Despite our many advancements in the technological sphere, women’s fight for financial freedom in the fiscal domain continues. While it’s a crisis that predates us all, the government has stepped up by creating provisions to ensure equal opportunities for financial independence. Since then, several investment schemes have been created to help women exercise their financial rights.
Due to the low financial literacy rate of women in India, many are unaware of their rights or how to deal with financial instruments. However, by empowering them with the benefits of fiscal knowledge, we can guide women on ways to cleverly invest their savings. Additionally, promoting financial awareness among women helps the country by increasing the number of contributors to the economy.
Financial Instruments for Indian Women
As mentioned before, the Government of India has created several avenues for women to achieve their financial goals.
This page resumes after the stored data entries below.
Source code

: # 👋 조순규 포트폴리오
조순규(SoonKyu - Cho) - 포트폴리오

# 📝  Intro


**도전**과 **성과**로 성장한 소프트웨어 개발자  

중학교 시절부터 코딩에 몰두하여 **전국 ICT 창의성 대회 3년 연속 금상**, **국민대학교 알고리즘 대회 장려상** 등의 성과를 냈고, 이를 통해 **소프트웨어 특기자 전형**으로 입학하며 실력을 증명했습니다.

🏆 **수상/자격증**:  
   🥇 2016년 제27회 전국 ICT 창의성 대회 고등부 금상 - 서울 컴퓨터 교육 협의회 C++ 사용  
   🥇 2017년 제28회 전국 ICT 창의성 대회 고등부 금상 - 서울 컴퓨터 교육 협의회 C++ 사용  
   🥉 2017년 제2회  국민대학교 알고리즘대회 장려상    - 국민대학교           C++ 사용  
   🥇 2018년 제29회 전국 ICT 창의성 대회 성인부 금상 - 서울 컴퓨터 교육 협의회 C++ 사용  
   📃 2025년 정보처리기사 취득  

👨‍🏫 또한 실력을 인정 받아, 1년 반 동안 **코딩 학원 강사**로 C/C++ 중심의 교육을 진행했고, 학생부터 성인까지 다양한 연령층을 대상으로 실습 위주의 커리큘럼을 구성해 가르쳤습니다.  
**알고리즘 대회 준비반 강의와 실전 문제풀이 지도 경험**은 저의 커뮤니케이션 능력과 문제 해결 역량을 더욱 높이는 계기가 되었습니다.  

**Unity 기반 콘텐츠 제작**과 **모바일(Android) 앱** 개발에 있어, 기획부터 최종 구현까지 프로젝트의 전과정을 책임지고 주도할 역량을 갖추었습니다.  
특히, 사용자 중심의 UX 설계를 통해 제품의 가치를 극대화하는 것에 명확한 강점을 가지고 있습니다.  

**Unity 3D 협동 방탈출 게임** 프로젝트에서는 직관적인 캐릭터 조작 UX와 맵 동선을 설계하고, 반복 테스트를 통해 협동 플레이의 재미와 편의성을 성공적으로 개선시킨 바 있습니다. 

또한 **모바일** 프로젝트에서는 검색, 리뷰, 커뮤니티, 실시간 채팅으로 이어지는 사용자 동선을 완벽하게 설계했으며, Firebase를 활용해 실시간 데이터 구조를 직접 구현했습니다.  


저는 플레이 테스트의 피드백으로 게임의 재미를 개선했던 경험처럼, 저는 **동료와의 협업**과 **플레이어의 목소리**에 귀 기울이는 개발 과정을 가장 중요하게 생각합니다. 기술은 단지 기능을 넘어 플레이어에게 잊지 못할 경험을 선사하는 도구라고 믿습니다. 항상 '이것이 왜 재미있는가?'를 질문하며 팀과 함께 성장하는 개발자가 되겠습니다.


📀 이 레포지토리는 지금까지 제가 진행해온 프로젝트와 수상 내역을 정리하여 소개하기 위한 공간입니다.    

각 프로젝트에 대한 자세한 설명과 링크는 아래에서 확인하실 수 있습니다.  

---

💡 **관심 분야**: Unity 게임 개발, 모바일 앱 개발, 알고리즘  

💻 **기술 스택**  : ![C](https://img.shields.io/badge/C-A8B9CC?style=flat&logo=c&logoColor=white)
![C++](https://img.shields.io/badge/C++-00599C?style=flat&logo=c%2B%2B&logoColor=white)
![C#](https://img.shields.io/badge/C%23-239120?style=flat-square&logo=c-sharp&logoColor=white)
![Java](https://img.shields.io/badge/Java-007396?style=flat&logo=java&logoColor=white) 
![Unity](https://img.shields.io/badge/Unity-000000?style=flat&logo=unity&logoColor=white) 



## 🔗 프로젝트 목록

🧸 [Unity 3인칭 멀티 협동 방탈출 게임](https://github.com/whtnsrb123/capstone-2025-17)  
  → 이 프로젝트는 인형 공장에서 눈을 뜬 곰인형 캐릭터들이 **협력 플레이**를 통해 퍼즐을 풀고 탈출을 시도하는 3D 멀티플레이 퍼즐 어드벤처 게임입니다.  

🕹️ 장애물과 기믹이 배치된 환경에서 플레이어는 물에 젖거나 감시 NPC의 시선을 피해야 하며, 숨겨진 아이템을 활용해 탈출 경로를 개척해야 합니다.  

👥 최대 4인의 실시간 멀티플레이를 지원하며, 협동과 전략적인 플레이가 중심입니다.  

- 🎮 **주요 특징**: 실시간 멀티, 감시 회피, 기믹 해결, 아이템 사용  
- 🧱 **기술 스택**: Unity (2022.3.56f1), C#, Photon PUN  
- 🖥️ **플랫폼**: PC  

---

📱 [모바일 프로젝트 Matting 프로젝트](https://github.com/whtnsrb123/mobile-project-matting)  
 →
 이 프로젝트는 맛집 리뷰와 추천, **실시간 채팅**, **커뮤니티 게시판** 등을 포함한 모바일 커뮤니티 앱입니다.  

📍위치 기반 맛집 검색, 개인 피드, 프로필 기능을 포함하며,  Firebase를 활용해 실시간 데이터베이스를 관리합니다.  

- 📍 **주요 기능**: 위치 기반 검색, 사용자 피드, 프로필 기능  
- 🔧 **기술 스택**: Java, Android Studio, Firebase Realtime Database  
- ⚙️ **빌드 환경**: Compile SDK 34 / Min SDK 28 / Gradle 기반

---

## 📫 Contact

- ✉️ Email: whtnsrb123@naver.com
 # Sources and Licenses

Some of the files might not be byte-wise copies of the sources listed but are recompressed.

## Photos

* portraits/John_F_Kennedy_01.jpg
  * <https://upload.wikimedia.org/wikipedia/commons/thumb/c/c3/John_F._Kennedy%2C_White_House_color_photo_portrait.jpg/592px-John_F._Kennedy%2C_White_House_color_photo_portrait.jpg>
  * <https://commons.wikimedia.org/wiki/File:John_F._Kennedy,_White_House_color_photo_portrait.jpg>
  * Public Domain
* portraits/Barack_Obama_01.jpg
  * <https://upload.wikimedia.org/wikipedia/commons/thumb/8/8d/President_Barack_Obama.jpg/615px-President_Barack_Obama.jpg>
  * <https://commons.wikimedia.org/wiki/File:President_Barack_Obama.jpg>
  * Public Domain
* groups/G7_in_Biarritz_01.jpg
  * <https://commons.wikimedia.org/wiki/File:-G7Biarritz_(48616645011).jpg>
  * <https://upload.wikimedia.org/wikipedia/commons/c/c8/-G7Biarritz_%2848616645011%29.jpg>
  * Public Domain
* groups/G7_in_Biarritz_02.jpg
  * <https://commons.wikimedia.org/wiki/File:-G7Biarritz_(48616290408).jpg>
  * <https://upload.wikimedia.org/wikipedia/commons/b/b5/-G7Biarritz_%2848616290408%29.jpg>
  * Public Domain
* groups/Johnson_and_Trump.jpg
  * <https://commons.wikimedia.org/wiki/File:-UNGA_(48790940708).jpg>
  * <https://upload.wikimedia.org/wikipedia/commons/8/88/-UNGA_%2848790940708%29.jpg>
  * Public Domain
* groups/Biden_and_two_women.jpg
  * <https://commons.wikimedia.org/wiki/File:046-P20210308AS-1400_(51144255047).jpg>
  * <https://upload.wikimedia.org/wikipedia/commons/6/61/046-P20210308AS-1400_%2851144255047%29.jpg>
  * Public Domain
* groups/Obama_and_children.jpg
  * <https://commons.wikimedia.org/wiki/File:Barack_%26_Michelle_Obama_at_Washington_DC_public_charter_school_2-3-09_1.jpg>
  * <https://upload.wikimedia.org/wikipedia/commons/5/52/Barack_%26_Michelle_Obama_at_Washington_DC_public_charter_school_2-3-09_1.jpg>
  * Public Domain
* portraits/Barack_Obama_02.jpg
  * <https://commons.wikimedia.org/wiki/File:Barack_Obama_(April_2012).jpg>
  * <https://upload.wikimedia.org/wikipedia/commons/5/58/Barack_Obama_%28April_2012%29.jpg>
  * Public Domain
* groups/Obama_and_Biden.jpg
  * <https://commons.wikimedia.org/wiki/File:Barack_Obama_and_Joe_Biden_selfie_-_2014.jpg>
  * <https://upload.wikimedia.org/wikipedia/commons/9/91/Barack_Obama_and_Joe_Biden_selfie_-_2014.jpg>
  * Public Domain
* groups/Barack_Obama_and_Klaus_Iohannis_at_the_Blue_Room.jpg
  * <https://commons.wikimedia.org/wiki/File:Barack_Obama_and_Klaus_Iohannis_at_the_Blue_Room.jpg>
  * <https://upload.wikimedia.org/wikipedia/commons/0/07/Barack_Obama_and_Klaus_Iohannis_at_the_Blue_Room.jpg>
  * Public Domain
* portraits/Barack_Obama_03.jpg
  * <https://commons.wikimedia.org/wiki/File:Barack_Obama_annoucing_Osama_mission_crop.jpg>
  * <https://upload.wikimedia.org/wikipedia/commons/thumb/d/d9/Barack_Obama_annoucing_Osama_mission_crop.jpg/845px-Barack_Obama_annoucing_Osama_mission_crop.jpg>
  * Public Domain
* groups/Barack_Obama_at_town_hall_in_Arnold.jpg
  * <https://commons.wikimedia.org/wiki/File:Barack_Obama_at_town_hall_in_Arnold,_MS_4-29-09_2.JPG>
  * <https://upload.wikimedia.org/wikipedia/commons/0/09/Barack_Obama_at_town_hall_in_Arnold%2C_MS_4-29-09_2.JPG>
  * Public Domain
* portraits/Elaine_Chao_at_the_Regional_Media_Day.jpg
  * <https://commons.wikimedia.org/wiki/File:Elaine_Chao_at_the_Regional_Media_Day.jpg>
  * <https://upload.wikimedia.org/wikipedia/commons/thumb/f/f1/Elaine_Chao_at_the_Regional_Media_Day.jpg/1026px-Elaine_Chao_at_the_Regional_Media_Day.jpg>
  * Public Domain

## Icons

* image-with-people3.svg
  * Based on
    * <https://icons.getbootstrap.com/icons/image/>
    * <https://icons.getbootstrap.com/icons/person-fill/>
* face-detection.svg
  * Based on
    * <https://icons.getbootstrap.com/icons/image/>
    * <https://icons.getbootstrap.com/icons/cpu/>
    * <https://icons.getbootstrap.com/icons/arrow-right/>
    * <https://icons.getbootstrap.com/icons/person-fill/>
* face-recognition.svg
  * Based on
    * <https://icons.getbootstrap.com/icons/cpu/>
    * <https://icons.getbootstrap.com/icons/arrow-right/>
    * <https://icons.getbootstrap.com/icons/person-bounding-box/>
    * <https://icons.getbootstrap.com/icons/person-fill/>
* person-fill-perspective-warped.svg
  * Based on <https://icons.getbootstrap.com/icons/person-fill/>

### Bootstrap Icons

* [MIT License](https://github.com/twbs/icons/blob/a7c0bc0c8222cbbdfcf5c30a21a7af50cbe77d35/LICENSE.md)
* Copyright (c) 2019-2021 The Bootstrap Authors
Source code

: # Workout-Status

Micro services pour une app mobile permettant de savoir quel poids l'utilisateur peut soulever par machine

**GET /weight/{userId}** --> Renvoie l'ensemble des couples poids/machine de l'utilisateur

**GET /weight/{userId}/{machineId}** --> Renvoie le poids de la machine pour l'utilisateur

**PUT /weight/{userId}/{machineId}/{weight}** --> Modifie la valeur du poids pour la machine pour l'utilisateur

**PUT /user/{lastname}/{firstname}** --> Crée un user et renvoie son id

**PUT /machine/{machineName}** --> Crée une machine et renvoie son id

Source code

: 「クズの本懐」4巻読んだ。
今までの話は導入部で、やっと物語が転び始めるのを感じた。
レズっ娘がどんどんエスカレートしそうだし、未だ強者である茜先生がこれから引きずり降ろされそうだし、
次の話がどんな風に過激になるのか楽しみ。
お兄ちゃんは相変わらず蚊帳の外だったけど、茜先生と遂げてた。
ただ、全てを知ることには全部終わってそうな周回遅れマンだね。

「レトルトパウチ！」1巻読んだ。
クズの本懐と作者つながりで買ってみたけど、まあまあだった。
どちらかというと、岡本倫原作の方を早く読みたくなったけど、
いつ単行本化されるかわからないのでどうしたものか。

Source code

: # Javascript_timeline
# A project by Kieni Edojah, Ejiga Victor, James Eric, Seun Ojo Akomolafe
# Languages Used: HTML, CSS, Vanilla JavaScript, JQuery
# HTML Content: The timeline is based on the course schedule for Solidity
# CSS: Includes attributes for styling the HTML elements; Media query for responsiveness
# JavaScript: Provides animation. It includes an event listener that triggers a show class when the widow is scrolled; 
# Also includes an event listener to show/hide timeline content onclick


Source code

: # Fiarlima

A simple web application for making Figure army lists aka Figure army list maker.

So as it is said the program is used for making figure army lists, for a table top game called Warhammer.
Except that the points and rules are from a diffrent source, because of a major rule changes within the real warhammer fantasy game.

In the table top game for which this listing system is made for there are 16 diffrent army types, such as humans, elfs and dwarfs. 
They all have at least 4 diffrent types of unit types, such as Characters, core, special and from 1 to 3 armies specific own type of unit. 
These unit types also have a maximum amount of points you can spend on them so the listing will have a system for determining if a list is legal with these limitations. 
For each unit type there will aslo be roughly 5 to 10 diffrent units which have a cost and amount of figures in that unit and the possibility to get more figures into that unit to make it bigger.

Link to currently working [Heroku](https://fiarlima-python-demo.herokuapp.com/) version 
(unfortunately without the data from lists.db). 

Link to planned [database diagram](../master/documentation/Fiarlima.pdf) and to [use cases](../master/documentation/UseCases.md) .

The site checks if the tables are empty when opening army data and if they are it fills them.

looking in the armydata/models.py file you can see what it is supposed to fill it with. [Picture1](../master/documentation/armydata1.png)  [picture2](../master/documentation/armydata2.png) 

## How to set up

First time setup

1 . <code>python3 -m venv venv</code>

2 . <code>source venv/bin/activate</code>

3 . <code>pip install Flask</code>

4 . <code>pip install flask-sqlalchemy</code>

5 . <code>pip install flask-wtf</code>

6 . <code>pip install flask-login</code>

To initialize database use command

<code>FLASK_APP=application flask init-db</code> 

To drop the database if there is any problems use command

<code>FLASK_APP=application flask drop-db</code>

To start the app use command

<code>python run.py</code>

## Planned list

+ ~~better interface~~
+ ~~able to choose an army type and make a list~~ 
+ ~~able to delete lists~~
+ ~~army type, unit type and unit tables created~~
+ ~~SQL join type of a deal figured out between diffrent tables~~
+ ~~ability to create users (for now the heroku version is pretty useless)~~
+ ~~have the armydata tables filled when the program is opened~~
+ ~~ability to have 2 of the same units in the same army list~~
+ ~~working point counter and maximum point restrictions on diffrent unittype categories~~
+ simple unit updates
You can compare the benefits of these investment products and choose one that benefits you, or the women in your life, the most.
1. Public Provident Fund (PPF)
Available across all post offices and banks in India, it’s the best investment plan for women. It offers interest rates of 7.1% to 8% for a min. tenure of 15 years
2. Fixed Deposit (FD)
One of the most secure traditional investment instruments, you can safely invest your savings in a lump sum. If sudden emergencies strike, you can also avail a loan against your fixed deposit
3. Mutual Funds
While seemingly intimidating, it’s easily the best investment option for high returns, based on your risk appetite. Opt for the Systematic Investment Plan (SIP) to reduce the risk of losses and increase the Return on Investments (ROI)
4. Real Estate
To encourage real estate investment among women, banks offer special discounts for purchasing a home loan. Furthermore, if they choose to, they could gain an extra source of income through rent
Opt for any of these investment instruments whether you’re a working woman or a homemaker – your financial goals matter, too!
5 Tips That Aid in Financially Empowering Women
By imbibing these tips into your life, you will be on the path to financial freedom in no time!
1. Learn the Basics of Investing
Many women, especially those from rural areas, often find themselves overwhelmed by financial matters. Typically, due to a lack of knowledge. By proactive learning more about different investment instruments, you will be able to master the necessary skills for investing.
2. Exercise Patience with the Market
Due to the volatile nature of the stock market, ups and downs are inevitable. However, remember that when the market is down, it will go back up eventually – sometimes surpassing its previous performance. So, avoid panicking and selling off your stocks and bonds during market crashes.
3. Adequate Research Before Investing
Don’t let your ignorance get in the way of financial independence! While choosing from thousands of mutual funds and stocks, learn their features, and benefits and scrutinise their performance. If you still can’t figure it out, consider seeking the expertise of a professional. Regardless of how you choose to invest, remember to verify the information or the tips you follow.
4. Smart Asset Allocation
After assessing your financial situation and aligning your financial goals with plans, determine your risk appetite. Financial experts always recommend diversifying your portfolio to avoid sectoral crashes. So, to reduce your risk, you might want to invest some money into less volatile investment avenues like fixed deposits or recurring deposits.
5. Act Against Your Biases
During your novice investment years, mitigate the fear of panic-driven mistakes by constantly assessing factual data. Review the performance of your investments, even during the worst market crashes. Experts have always suggested holding off on selling your investments during downfalls and focusing on reaping the benefits of a bear market.
This 2022, help yourself and countless other women by spreading the word on financial empowerment to contribute to an age-old problem of fiscal inequalities.